Our Code provides how a will may be revoked. (Code, ch. 77 secs. 6 and 7 p. 480 ; Warth’s Amended Code p. 568). The sixth section provides, that the testator’s marriage shall operate as a revocation of his will, except when the will is but the exercise of an appointment of another’s estate. Section 7 is as follows : ■ •

“No will or codicil or any part thereof shall be revoked, unless under the preceding section, or by a subsequent will or codicil, or by some writing declaring an intention to revoke the same, and executed in the manner in which a will is required to be executed, or by the testator, or some person in his presence and by his direction, cutting, tearing, burning, obliterating, cancelling, or destroying the same, or the signature thereto, with intent to revoke.”

[131]*131This is a change from what was formerly the law in some important particulars. Formerly a testament or will of personal property could he revoked by a writing not signed by the testator or subscribed by any witnesses. (Glasscock v.
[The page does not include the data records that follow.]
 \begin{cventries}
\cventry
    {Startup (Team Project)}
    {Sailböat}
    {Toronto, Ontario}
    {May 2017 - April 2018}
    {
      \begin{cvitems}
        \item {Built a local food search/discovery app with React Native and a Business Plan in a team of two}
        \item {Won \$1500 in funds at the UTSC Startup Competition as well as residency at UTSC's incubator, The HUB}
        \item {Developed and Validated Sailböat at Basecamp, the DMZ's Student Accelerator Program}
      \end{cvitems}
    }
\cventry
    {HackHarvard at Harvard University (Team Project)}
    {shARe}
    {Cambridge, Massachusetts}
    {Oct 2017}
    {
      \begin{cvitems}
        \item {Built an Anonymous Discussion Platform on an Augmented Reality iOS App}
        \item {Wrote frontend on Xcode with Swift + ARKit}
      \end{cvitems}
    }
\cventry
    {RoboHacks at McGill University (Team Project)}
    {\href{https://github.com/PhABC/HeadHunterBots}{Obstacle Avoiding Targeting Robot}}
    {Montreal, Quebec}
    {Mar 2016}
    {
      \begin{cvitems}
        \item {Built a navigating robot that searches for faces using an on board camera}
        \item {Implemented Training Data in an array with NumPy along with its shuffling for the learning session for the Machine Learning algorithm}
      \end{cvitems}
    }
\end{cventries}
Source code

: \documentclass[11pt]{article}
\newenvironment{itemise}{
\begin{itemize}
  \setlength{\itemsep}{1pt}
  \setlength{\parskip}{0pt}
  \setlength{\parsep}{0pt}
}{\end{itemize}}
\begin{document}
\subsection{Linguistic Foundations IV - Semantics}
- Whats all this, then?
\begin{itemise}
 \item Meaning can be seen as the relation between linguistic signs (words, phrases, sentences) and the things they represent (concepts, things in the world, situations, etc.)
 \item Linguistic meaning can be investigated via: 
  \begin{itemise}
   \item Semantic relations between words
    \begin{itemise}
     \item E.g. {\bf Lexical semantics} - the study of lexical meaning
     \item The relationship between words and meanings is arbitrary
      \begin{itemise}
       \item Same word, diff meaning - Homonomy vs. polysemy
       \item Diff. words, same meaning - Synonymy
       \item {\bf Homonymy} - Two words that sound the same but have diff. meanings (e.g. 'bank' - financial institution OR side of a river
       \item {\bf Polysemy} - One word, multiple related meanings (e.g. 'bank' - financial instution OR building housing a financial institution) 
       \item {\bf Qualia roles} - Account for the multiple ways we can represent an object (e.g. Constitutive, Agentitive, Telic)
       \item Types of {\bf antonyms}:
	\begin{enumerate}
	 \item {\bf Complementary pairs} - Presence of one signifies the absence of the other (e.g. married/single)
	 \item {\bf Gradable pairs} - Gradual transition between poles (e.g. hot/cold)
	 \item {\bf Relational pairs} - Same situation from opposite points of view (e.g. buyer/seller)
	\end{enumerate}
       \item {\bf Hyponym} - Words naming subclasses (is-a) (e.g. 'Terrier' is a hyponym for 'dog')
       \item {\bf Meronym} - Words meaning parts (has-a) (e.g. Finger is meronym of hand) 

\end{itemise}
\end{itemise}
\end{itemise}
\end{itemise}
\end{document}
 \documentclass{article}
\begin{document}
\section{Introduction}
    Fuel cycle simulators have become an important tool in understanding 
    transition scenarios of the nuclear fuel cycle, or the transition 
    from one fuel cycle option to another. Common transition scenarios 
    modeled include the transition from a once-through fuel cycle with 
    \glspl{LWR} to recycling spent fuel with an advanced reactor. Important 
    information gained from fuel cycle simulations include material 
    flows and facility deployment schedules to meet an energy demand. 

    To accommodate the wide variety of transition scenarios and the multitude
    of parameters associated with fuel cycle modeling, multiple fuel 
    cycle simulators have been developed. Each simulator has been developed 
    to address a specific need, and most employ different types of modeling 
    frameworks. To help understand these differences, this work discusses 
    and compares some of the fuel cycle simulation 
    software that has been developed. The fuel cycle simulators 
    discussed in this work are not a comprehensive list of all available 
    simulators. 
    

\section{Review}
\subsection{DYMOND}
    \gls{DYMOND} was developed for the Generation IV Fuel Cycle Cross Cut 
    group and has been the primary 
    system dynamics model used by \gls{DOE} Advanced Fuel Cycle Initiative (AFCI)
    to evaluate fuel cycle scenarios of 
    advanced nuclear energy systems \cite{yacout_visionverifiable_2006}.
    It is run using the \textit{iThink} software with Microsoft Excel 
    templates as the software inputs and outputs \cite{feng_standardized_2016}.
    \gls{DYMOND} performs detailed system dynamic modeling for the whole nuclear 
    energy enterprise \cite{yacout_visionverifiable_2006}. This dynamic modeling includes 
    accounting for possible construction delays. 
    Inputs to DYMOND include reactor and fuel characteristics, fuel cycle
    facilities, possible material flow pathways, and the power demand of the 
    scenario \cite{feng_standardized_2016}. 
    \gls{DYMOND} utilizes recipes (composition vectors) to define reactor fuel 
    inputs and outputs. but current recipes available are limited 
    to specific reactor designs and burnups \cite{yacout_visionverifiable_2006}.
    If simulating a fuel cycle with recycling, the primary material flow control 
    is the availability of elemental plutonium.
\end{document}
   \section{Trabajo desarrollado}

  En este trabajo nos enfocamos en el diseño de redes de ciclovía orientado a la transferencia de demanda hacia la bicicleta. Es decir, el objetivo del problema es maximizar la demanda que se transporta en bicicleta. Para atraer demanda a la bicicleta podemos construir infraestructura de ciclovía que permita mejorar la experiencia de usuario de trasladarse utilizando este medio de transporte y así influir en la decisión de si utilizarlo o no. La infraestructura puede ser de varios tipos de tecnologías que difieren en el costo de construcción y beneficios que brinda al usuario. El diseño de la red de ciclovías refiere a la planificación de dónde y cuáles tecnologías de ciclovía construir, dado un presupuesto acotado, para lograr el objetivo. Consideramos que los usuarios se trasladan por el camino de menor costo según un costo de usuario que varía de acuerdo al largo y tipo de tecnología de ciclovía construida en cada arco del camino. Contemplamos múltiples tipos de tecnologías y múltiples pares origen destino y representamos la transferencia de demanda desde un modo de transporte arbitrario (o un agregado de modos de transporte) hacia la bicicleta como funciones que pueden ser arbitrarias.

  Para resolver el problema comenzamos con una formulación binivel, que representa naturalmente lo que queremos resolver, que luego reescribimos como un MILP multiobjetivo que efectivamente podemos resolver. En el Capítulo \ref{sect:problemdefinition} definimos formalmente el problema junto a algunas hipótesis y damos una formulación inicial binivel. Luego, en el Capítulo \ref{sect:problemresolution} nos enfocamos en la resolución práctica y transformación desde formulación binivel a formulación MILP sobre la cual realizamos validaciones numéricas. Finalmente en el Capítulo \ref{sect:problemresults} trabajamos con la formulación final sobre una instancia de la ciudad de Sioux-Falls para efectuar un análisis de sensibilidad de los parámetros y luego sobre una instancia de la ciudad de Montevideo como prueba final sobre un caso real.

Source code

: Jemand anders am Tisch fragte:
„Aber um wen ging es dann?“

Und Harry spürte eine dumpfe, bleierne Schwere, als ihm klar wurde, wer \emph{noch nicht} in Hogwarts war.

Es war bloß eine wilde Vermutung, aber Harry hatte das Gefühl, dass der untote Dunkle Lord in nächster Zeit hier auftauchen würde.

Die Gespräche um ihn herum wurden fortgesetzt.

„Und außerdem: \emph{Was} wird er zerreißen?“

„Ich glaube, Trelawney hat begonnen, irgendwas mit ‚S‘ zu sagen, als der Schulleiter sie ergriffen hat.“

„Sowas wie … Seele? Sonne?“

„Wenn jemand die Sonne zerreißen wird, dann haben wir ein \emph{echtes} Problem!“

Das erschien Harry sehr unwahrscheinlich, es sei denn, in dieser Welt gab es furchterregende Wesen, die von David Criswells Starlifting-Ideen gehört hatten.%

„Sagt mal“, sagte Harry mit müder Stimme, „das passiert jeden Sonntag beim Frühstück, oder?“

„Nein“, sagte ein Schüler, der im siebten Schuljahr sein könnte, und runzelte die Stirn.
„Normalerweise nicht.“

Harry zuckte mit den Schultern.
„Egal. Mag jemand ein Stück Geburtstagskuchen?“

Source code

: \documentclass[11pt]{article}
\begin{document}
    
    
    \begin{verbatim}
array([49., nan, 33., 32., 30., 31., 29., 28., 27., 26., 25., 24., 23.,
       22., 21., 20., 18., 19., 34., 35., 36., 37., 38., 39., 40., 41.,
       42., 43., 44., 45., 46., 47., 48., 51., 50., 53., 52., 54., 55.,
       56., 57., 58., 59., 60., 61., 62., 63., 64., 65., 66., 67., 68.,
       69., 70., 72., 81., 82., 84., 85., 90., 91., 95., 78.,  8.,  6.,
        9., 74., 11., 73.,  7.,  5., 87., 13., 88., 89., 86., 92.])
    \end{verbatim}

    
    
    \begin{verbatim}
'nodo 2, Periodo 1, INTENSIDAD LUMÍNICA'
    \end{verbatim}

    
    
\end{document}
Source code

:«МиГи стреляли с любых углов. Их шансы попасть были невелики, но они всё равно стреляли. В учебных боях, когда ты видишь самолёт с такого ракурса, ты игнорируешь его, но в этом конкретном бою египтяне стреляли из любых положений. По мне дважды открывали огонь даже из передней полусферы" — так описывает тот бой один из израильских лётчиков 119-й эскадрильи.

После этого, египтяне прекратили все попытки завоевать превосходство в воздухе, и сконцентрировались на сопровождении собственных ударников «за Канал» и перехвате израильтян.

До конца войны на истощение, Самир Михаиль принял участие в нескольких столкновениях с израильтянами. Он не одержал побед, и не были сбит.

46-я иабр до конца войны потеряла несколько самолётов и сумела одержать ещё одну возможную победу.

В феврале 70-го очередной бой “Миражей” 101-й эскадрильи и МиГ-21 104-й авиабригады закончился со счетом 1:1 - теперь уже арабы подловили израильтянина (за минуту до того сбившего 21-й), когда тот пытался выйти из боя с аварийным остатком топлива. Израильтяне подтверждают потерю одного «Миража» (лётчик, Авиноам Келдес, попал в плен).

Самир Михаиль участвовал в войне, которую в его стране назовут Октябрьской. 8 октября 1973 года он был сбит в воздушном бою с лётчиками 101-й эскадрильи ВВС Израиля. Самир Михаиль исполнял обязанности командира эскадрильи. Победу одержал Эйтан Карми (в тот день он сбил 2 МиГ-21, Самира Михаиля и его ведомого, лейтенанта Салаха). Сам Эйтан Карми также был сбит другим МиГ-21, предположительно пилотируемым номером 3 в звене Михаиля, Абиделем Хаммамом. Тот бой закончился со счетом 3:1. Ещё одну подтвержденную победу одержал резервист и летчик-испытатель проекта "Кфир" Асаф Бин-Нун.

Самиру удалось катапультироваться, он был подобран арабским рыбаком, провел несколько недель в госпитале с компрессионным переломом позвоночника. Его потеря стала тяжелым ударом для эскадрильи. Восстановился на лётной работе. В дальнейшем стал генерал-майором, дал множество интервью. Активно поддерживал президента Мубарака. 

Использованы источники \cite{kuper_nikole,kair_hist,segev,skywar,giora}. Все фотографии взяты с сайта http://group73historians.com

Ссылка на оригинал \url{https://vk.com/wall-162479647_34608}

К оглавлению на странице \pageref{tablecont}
Smithers, &c., 1 Call 499; and in accord with this the Rev. Code of 1819, Vol. 1 ch. 104 sec. 9, p. 377 which was the statute-law in force at least as early as 1785).

The Code of 1785 ch. 61 secs. 6, 7 and 8 provided as follows : “No will in writing or any devise therein of chattels shall be revoked by a subsequent will, codicil or declaration, unless the same be in writing.”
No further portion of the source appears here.